Neuro-inflammation induced by lipopolysaccharide causes cognitive impairment through enhancement of beta-amyloid generation

Background: Alzheimer's disease (AD) is characterized by extensive loss of neurons in the brain of AD patients. Intracellular accumulation of beta-amyloid peptide (A beta) has also shown to occur in AD. Neuro-inflammation has been known to play a role in the pathogenesis of AD. Methods: In this study, we investigated neuro-inflammation and amyloidogenesis and memory impairment following the systemic inflammation generated by lipopolysaccharide (LPS) using immunohistochemistry, ELISA, behavioral tests and Western blotting.

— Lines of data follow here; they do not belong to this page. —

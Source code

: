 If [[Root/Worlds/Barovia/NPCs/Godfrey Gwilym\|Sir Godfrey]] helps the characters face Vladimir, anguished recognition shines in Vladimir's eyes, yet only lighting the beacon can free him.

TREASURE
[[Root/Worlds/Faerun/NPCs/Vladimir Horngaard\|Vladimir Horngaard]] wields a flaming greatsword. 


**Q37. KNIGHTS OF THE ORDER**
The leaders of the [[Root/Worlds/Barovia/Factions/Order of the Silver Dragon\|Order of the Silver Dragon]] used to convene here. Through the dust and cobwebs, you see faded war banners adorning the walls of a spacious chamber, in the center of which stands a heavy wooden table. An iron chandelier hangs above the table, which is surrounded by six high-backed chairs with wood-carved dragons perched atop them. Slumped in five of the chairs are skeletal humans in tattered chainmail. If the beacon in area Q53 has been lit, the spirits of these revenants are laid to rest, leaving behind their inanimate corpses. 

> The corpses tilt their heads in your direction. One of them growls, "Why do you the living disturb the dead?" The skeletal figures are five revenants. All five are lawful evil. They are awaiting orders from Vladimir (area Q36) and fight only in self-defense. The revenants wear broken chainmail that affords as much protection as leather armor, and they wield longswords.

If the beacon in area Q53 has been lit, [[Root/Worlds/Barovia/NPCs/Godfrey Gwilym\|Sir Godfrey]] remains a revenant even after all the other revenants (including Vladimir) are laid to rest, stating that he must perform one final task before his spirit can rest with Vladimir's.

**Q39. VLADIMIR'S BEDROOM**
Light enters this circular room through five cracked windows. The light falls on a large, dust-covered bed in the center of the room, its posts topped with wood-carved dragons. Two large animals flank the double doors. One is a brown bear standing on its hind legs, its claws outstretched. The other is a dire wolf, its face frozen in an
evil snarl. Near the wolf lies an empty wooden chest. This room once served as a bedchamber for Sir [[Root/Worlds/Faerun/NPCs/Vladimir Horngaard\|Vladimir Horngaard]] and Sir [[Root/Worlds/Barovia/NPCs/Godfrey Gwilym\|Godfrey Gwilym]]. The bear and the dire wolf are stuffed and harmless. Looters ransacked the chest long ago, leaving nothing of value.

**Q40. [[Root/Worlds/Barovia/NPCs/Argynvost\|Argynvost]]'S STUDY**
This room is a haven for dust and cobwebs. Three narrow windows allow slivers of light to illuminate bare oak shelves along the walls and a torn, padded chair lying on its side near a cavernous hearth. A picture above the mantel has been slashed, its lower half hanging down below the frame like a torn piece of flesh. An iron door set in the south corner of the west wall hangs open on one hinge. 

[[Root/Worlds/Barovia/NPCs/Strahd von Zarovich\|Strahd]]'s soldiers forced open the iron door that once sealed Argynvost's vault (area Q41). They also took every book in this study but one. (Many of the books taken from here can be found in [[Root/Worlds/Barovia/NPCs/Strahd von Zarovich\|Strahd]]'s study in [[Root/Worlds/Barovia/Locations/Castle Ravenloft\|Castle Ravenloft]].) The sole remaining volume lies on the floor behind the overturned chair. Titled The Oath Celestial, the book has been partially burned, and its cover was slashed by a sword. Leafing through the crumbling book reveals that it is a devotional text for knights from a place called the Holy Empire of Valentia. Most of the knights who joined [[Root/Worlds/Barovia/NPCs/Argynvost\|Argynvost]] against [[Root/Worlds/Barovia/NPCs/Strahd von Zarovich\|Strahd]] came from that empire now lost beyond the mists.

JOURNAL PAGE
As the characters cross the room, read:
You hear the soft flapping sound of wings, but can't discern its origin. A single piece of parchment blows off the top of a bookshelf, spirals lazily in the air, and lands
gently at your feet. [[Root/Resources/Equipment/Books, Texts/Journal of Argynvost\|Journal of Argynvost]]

Results: Intraperitoneal injection of LPS, (250 mu g/kg) induced memory impairment determined by passive avoidance and water maze tests in mice. Repeated injection of LPS (250 mu g/kg, 3 or 7 times) resulted in an accumulation of A beta(1-42) in the hippocampus and cerebralcortex of mice brains through increased beta- and gamma-secretase activities accompanied with the increased expression of amyloid precursor protein (APP), 99-residue carboxy-terminal fragment of APP (C99) and generation of A beta(1-42) as well as activation of astrocytes in vivo. 3 weeks of pretreatment of sulindac sulfide (3.75 and 7.5 mg/kg, orally), an anti-inflammatory agent, suppressed the LPS-induced amyloidogenesis, memory dysfunction as well as neuronal cell death in vivo. Sulindac sulfide (12.5-50 mu M) also suppressed LPS (1 mu g/ml)-induced amyloidogenesis in cultured neurons and astrocytes in vitro. Conclusion: This study suggests that neuro-inflammatory reaction could contribute to AD pathology, and anti-inflammatory agent could be useful for the prevention of AD.